With classical ballet such a bastion of control, balance and harmony, it's no wonder fans want to see the aristocratic art form break open its confining corset and release the energy within. Hence, we have had Bad Boys of Ballet (Rasta Thomas' company) and "Born to Be Wild," a video project featuring male stars of American Ballet Theatre.
Texture Contemporary Ballet opted for "Nearly Wild" at the New Hazlett Theater this past weekend, which was mostly restricted to the opening and closing numbers.
Based on the life cycle of the cicada, James Barrett's "Brood" had a concise vocabulary full of insectile imagery that also resembled poultry -- chests protruding with wing-like arms, darting poses and, at its best, a brisk pecking type of movement.
"Broken Flow," the final piece, harbored the "wild" image of rap, here defined by Kid Cudi's first "Man on the Moon" concept album.
The reworked 2011 piece dripped with attitude as the 13 dancers slowly paced the floor or hung out in the shadows of the space.

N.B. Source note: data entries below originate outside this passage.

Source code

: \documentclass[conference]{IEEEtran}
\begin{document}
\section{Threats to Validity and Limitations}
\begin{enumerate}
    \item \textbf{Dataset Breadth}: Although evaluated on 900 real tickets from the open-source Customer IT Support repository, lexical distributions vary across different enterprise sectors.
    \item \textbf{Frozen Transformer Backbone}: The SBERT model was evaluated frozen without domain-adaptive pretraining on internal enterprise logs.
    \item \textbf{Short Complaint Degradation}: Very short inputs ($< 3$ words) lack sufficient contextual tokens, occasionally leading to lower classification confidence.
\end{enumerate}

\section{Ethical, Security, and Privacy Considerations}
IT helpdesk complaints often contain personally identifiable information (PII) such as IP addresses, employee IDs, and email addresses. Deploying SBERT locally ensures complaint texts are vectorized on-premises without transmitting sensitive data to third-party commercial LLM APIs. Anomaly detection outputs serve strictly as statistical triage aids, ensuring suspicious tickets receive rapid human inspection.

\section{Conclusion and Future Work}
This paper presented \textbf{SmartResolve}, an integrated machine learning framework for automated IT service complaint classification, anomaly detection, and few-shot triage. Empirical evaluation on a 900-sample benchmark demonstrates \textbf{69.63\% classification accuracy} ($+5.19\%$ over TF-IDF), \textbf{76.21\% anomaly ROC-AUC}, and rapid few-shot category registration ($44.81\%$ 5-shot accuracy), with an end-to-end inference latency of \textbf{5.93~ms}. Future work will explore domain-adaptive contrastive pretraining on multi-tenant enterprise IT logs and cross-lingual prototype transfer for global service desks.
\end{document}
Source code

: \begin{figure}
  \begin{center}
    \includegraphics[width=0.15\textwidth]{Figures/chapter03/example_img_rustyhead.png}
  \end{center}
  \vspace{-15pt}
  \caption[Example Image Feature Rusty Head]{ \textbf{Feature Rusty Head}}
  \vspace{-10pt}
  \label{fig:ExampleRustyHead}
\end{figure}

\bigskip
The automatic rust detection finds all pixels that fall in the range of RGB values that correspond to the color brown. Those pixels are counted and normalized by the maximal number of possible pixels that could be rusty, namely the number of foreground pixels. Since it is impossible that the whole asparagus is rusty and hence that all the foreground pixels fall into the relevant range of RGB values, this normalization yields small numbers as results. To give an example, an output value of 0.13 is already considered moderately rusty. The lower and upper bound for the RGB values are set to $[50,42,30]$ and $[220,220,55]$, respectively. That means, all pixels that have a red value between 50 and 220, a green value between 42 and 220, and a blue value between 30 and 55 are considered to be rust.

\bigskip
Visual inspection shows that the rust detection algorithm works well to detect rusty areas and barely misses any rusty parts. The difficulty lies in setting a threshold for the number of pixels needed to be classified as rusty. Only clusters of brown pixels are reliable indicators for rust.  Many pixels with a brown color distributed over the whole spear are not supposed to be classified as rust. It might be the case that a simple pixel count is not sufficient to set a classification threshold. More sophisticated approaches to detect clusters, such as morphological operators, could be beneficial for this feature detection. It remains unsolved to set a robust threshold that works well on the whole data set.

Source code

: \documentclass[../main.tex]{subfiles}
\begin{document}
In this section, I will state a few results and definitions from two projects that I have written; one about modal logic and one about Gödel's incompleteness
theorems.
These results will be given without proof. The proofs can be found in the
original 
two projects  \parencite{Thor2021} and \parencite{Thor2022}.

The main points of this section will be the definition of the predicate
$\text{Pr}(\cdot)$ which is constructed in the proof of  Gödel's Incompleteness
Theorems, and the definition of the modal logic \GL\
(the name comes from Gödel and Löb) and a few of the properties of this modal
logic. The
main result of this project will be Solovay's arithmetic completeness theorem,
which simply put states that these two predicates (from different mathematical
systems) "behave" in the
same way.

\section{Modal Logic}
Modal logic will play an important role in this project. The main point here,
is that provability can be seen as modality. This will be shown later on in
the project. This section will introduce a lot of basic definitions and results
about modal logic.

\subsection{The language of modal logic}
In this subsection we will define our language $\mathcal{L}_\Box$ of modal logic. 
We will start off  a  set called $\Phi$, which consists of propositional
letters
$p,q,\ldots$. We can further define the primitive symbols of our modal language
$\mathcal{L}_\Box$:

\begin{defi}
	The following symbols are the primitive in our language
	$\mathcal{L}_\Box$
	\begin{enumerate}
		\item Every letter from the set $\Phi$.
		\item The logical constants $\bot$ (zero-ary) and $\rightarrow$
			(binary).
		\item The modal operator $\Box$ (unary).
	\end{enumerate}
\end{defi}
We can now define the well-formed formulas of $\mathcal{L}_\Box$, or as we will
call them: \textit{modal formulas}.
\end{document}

Choreographed by Kelsey Bartman and Alan Obuzor, "Broken Flow" took on a concept of its own by alternating hip-hop and funk with a freewheeling ballet style.
Although the work had some terrific moments, it could have gone further. Instead of a swarm of familiar hip-hop moves, the choreographic duo could have expanded certain elements, like the idea of turning out and turning in or grounding versus uplifting to create a more distinctive vocabulary. And why not attach "Broken Flow" to the Gen-Yers who are hampered and disillusioned by the economy -- maybe a little rocker anger would have added a bite to the brew.

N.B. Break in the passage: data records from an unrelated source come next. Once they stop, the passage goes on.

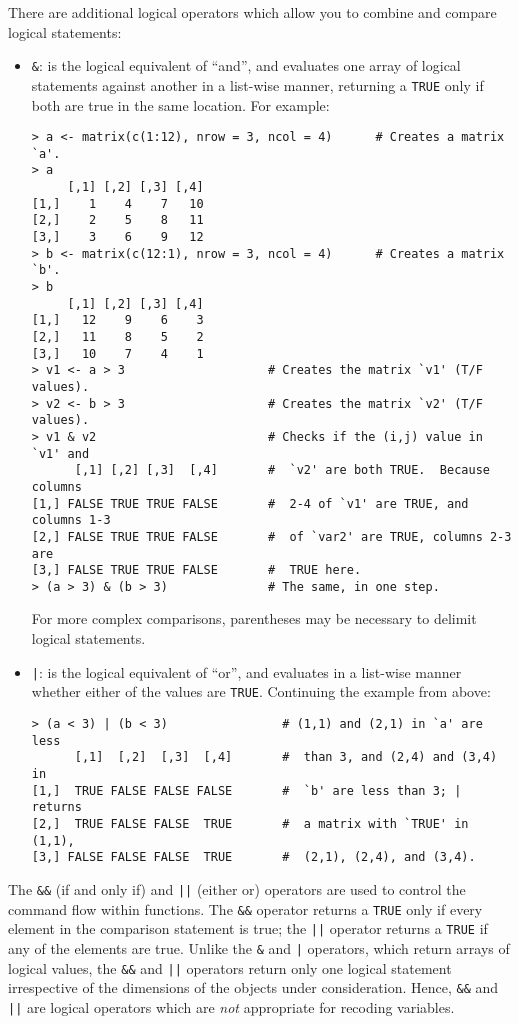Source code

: There are additional logical operators which allow you to combine and
compare logical statements:
\begin{itemize}
\item {\tt \&}: is the logical equivalent of ``and'', and evaluates
one array of logical statements against another in a list-wise manner,
returning a {\tt TRUE} only if both are true in the same location.  For example:
\begin{verbatim}
> a <- matrix(c(1:12), nrow = 3, ncol = 4)      # Creates a matrix `a'.  
> a
     [,1] [,2] [,3] [,4]
[1,]    1    4    7   10
[2,]    2    5    8   11
[3,]    3    6    9   12
> b <- matrix(c(12:1), nrow = 3, ncol = 4)      # Creates a matrix `b'.  
> b
     [,1] [,2] [,3] [,4]
[1,]   12    9    6    3
[2,]   11    8    5    2
[3,]   10    7    4    1
> v1 <- a > 3                    # Creates the matrix `v1' (T/F values). 
> v2 <- b > 3                    # Creates the matrix `v2' (T/F values). 
> v1 & v2                        # Checks if the (i,j) value in `v1' and 
      [,1] [,2] [,3]  [,4]       #  `v2' are both TRUE.  Because columns 
[1,] FALSE TRUE TRUE FALSE       #  2-4 of `v1' are TRUE, and columns 1-3
[2,] FALSE TRUE TRUE FALSE       #  of `var2' are TRUE, columns 2-3 are
[3,] FALSE TRUE TRUE FALSE       #  TRUE here.  
> (a > 3) & (b > 3)              # The same, in one step.  
\end{verbatim}
  For more complex comparisons, parentheses may be necessary to
  delimit logical statements.
  
\item {\tt |}: is the logical equivalent of ``or'', and evaluates in a
list-wise manner whether either of the
  values are {\tt TRUE}.  Continuing the example from above:
\begin{verbatim}
> (a < 3) | (b < 3)                # (1,1) and (2,1) in `a' are less
      [,1]  [,2]  [,3]  [,4]       #  than 3, and (2,4) and (3,4) in
[1,]  TRUE FALSE FALSE FALSE       #  `b' are less than 3; | returns
[2,]  TRUE FALSE FALSE  TRUE       #  a matrix with `TRUE' in (1,1),
[3,] FALSE FALSE FALSE  TRUE       #  (2,1), (2,4), and (3,4).  
\end{verbatim}
\end{itemize}
The {\tt \&\&} (if and only if) and {\tt ||} (either or) operators are
used to control the command flow within functions.  The {\tt \&\&}
operator returns a {\tt TRUE} only if every element in the comparison
statement is true; the {\tt ||} operator returns a {\tt TRUE} if any
of the elements are true.  Unlike the {\tt \&} and {\tt |} operators,
which return arrays of logical values, the {\tt \&\&} and {\tt ||}
operators return only one logical statement irrespective of the
dimensions of the objects under consideration.  Hence, {\tt \&\&} and
{\tt ||} are logical operators which are \emph{not} appropriate for
recoding variables.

The two choreographers fared better with "Ding," a trio inspired by rehearsal mistakes. The title was the word the dancers would verbalize, accompanied by a gentle touch. It was all translated into individual movement segues between Ms. Bartman, Mr. Obuzor and Alexandra Tiso that had mesmerizing sculptural flow.
While Mr. Obuzor brought only "Home," one of his attractive organic duets that could have benefited from a more palpable connection with Temple Kemezis, Ms. Bartman produced her own trio of works.

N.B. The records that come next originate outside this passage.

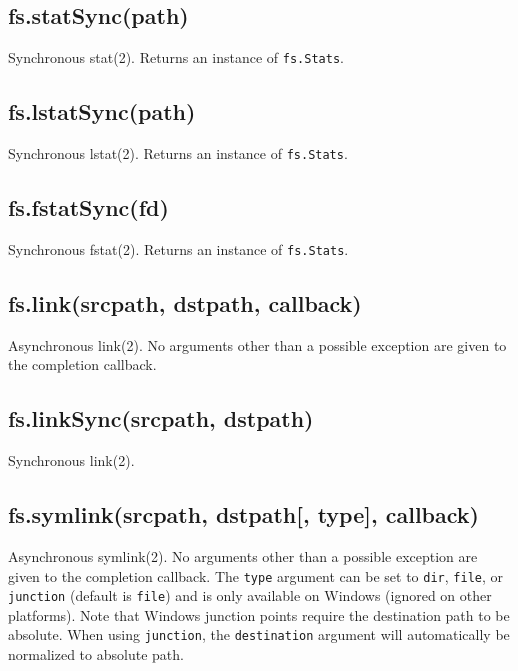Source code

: \subsection{fs.statSync(path)}\label{fs.statsyncpath}

Synchronous stat(2). Returns an instance of \texttt{fs.Stats}.

\subsection{fs.lstatSync(path)}\label{fs.lstatsyncpath}

Synchronous lstat(2). Returns an instance of \texttt{fs.Stats}.

\subsection{fs.fstatSync(fd)}\label{fs.fstatsyncfd}

Synchronous fstat(2). Returns an instance of \texttt{fs.Stats}.

\subsection{fs.link(srcpath, dstpath,
callback)}\label{fs.linksrcpath-dstpath-callback}

Asynchronous link(2). No arguments other than a possible exception are
given to the completion callback.

\subsection{fs.linkSync(srcpath,
dstpath)}\label{fs.linksyncsrcpath-dstpath}

Synchronous link(2).

\subsection{fs.symlink(srcpath, dstpath{[}, type{]},
callback)}\label{fs.symlinksrcpath-dstpath-type-callback}

Asynchronous symlink(2). No arguments other than a possible exception
are given to the completion callback. The \texttt{type} argument can be
set to \texttt{\textquotesingle{}dir\textquotesingle{}},
\texttt{\textquotesingle{}file\textquotesingle{}}, or
\texttt{\textquotesingle{}junction\textquotesingle{}} (default is
\texttt{\textquotesingle{}file\textquotesingle{}}) and is only available
on Windows (ignored on other platforms). Note that Windows junction
points require the destination path to be absolute. When using
\texttt{\textquotesingle{}junction\textquotesingle{}}, the
\texttt{destination} argument will automatically be normalized to
absolute path.

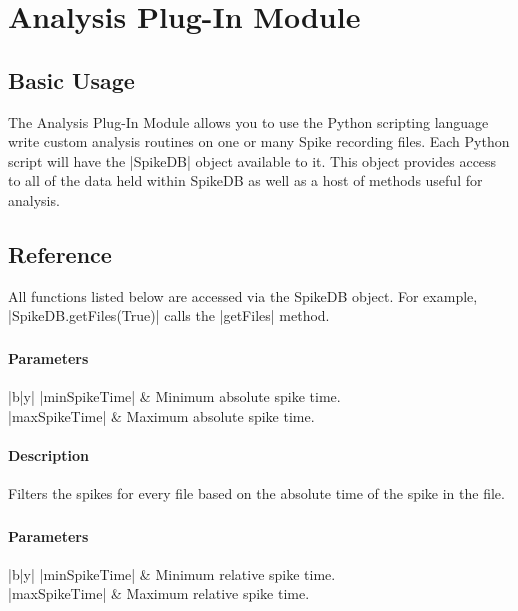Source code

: \documentclass{report}
\begin{document}
\chapter{Analysis Plug-In Module}

\section{Basic Usage}
The Analysis Plug-In Module allows you to use the Python scripting language write custom analysis routines on one or many Spike recording files. Each Python script will have the |SpikeDB| object available to it.  This object provides access to all of the data held within SpikeDB as well as a host of methods useful for analysis.

\section{Reference}
All functions listed below are accessed via the SpikeDB object.  For example, |SpikeDB.getFiles(True)| calls the |getFiles| method.

\subsection{}
\subsubsection{Parameters}
\begin{center}
\begin{tabular}{|b|y|}
	\hline
	|minSpikeTime| & Minimum absolute spike time.\\
	\hline
	|maxSpikeTime| & Maximum absolute spike time.\\
	\hline
\end{tabular}
\end{center}
\subsubsection{Description}
Filters the spikes for every file based on the absolute time of the spike in the file.

\subsection{}
\subsubsection{Parameters}
\begin{center}
\begin{tabular}{|b|y|}
	\hline
	|minSpikeTime| & Minimum relative spike time.\\
	\hline
	|maxSpikeTime| & Maximum relative spike time.\\
	\hline
\end{tabular}
\end{center}
\end{document}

"Greener," a pretty duet for Brynn Vogel and Kay Whitney, toyed with being true to oneself, and "Stills From Italy," with its "Eat, Pray, Love" link, also drew from Indian yogic postures and a Balinese freedom that needed more connective tissue.
Her new solo, "The Rose," set to a pleasing score by Blake Ragghianti, featured Ms. Bartman at her loveliest, although depicting the flower and its singular romantic meanings could have been more compelling with an impressionistic approach.
The surprise on "Nearly Wild" was Oscar Carrillo, a junior from Point Park University. He turned inward with impressive results in "Amargo." Meaning "Bitter," it dealt with depression but used a fine balance of structure and a fresh imagination (loved the disintegrating leap) to create its own exotic world.
So the dancers became alien, not as in outer space, but as if displaying an inner dysfunctional landscape that gave "Amargo" a dark yet poetic beauty in its intensity.